- [Work required]
Please say how many lines in the records below contain the word "using". Give the number and nothing more.

-- Record extracts follows --

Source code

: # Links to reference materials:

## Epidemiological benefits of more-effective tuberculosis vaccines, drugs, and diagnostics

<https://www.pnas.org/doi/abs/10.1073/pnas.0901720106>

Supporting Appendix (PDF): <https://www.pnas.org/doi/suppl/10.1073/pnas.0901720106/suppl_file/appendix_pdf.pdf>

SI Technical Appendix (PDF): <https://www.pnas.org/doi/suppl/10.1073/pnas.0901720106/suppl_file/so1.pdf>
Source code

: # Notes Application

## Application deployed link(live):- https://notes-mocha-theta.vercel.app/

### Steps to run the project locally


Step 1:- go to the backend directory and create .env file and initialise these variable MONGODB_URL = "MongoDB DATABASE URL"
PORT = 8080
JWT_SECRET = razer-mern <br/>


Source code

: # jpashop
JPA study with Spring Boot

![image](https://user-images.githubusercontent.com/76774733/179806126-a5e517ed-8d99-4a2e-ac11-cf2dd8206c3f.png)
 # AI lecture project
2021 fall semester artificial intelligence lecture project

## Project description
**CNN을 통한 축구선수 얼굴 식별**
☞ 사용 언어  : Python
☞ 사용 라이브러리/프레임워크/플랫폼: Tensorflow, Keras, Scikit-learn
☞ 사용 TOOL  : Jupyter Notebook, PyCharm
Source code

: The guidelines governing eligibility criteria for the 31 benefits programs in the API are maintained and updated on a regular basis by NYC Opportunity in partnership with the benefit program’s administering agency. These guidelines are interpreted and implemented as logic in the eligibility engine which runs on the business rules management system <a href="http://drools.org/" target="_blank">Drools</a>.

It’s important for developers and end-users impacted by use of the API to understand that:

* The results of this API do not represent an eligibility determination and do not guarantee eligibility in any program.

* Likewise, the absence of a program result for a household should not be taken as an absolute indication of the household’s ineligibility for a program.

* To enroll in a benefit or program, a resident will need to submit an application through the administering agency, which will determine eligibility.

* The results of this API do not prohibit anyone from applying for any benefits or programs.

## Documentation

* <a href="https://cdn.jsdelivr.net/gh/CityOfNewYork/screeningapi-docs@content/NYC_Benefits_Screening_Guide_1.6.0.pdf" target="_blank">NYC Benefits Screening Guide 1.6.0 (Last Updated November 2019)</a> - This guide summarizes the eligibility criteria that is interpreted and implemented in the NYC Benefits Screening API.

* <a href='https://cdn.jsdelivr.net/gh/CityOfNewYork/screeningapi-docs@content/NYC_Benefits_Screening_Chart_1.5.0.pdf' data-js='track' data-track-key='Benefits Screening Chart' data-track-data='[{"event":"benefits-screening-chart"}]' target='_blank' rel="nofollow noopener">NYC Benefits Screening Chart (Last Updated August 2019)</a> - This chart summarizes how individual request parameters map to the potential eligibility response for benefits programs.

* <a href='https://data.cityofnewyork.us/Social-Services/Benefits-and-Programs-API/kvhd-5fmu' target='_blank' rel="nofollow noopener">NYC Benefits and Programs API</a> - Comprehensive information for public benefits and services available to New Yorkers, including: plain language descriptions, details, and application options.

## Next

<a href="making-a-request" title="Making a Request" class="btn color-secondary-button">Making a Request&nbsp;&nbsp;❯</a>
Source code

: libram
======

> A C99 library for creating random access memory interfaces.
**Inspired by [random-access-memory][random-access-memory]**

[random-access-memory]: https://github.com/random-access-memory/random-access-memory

-- Record extracts concluded --
-- Record extracts follows --

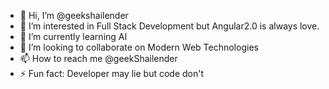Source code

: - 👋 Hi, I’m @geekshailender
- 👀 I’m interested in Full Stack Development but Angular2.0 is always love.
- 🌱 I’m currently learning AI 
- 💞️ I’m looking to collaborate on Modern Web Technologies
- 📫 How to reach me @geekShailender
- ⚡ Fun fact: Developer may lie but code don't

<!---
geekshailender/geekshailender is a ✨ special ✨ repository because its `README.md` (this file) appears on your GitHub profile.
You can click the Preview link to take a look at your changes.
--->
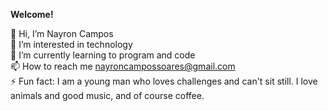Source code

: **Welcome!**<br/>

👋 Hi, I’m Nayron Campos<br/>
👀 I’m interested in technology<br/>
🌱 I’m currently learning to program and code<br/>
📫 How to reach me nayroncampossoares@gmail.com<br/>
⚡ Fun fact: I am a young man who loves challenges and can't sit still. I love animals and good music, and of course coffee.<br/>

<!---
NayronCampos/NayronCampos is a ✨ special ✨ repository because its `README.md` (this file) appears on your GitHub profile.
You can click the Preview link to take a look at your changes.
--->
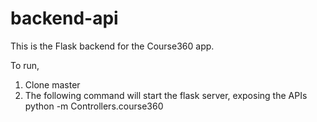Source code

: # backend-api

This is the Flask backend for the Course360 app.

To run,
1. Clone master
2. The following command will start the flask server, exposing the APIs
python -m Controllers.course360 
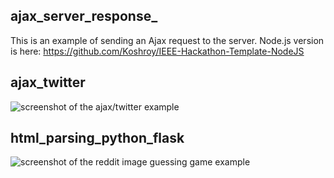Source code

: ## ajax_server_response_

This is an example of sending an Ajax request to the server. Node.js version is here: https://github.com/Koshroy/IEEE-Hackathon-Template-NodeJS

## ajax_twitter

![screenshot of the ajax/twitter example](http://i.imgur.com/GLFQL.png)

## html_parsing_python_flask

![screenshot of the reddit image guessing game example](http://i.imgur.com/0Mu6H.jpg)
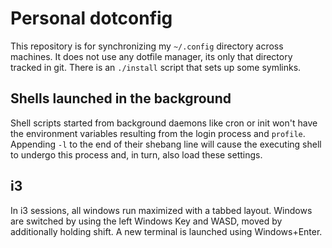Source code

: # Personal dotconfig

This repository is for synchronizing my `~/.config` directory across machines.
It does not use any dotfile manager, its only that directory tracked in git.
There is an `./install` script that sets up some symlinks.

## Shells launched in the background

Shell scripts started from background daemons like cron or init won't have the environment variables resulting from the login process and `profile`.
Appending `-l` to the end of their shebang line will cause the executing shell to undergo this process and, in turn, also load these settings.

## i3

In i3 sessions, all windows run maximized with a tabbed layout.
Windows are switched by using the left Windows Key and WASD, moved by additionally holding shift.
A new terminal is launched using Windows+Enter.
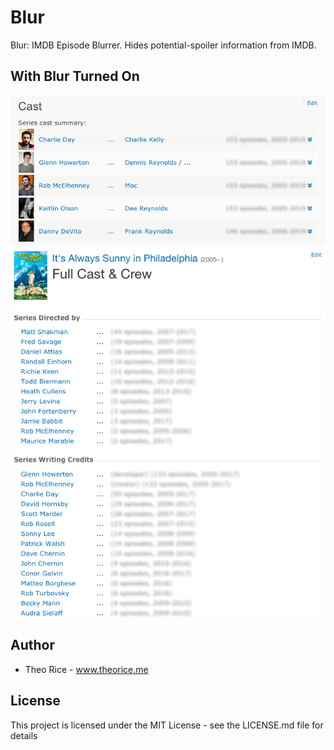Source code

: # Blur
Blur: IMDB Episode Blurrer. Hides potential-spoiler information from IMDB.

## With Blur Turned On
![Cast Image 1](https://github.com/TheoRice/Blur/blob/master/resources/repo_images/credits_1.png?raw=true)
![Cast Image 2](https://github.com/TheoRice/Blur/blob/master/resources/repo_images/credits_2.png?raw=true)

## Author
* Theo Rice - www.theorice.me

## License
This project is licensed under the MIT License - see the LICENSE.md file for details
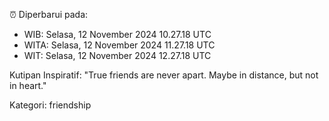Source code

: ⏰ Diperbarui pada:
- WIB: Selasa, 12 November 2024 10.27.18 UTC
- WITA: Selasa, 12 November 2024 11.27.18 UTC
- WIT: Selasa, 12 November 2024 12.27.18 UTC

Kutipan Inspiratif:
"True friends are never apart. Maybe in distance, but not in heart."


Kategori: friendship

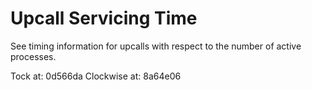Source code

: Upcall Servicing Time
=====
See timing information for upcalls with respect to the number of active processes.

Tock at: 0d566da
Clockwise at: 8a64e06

-- Record extracts concluded --

- [Response]
2